The last of UK Tech Fest’s all-day main event precursors: nine bands in all
Kicking off the all-dayer by starting a little earlier than expected, Subversion have undergone quite the makeover since we last witnessed them opening for Centiment. The five-piece have been revitalized since their recent switch in vocalist, and Jay Shields has slotted comfortably into their sound. Despite only being with the band for six weeks, his imposing presence has changed the dynamic of the band, and his ferocious screams are phenomenal. He fills the frontman role with ease, added with a touching tribute to a fallen friend, to whom the set is dedicated. Each musician seems more animated as a result, throwing themselves behind tracks both old and new, although it’s the renditions of “Butchered” and “Bypass”, which add Kai’s soaring cleans, which still hit hardest.

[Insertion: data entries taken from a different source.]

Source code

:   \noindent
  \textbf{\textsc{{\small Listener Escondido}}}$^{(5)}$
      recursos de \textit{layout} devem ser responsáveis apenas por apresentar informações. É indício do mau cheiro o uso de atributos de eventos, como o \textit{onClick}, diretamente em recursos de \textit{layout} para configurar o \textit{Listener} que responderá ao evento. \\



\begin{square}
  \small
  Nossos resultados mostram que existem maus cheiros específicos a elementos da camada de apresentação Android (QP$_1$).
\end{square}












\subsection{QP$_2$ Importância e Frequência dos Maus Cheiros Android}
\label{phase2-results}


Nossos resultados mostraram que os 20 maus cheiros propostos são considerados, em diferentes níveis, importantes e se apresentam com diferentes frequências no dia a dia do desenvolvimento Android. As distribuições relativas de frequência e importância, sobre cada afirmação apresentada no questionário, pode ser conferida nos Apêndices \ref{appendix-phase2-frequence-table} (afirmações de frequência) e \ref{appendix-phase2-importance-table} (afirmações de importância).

The previous issues of a muffled backing track and slack drumming have been rectified, and Subversion put in one of their strongest performances yet. If a couple of them just lay off the juvenile banter a little, Subversion would become a live force to be reckoned with, and we keenly await the new album next year.

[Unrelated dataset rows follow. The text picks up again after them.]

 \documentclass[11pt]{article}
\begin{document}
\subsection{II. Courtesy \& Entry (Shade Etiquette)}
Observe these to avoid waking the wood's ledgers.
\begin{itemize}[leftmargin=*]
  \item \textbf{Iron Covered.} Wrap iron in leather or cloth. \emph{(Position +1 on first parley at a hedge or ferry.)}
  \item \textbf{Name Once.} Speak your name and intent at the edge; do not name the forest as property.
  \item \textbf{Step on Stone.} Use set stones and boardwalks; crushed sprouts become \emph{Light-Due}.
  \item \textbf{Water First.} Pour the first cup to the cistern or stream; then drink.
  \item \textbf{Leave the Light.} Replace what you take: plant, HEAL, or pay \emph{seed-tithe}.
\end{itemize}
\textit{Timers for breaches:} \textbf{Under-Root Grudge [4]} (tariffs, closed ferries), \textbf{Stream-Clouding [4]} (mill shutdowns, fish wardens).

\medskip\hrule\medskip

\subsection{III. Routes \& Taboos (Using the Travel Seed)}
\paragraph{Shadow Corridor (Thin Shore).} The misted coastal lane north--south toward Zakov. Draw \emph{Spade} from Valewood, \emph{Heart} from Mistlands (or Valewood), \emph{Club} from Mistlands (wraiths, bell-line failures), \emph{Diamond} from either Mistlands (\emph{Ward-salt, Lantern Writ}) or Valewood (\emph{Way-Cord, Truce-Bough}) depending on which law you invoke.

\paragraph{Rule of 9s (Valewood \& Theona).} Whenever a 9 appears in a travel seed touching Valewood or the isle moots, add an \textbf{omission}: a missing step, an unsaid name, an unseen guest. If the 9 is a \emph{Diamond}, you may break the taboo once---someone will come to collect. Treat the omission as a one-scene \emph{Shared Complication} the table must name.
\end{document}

Having missed Subversion, Doomed From Day One were my first band of the day, and an unfortunate taste of things to come as far as the room’s acoustics were concerned. The guitars were certainly doing something, but the intricacies were lost to the point of inaudibility, which was a shame.
It does seem that DFDO’s music hangs in something of a dichotomy. The comparison that best springs to mind is Between The Buried And Me, and whilst the more technical flourishes are handled well (thankfully bassist Eifion Sweet could be heard, as his work was a good watch in the manner that Dan Briggs makes BTBAM’s music pop that extra touch), the straight up aggressive stuff is a little drab at times. A little more range from vocalist Sean Scott would also not go amiss, but this is a case of taste.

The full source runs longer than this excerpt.